Agreed. You won't lose as much value investing in gold as in beanie babies. But then that applies to investing in toothpaste or urinal cakes or anything else, for that matter.
You certainly don't make any money in gold over the long run, it has no yield, and it actually costs money (in storage, verification and, of course, opportunity costs) to own.
And it can decrease in value. Gold is no more immune to the laws of supply and demand than anything else. But given the fact that gold has relatively few actual uses, it has little intrinsic worth.
People that bought at the top of the gold market in 1980 got screwed, just like the people that bought into NASDAQ at 5200 got screwed. It's simple...buy low, sell high; not the other way around.
I don't understand your point. Of course gold's value can be manipulated --- for political ends or for any other reason. About twenty years ago, the Hunt brothers came damn close to cornering the silver market. And if silver can be cornered, why can't gold?

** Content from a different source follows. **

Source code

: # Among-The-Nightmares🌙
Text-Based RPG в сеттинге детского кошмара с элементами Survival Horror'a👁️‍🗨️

The laws of supply and demand don't just go away because you say they do.
NO BLOOD FOR GOLD!
HaHAHAHAHAHAHAHA.
Bought all I own between 240 and 300.
You could make the same idiotic comparison by comparing buying stocks only at the peak of the NASDAQ. The trick you see is to Buy Low and Sell High.
That's an old saying? I've never heard of it, and Google lists no references. And if the Emperor hates gold, it's because gold is a terrible investment, for individuals, speculators and nation-states alike.
The public gets used to a "little" inflation.
A good thing too, because the economy can't grow unless the money supply expands as well.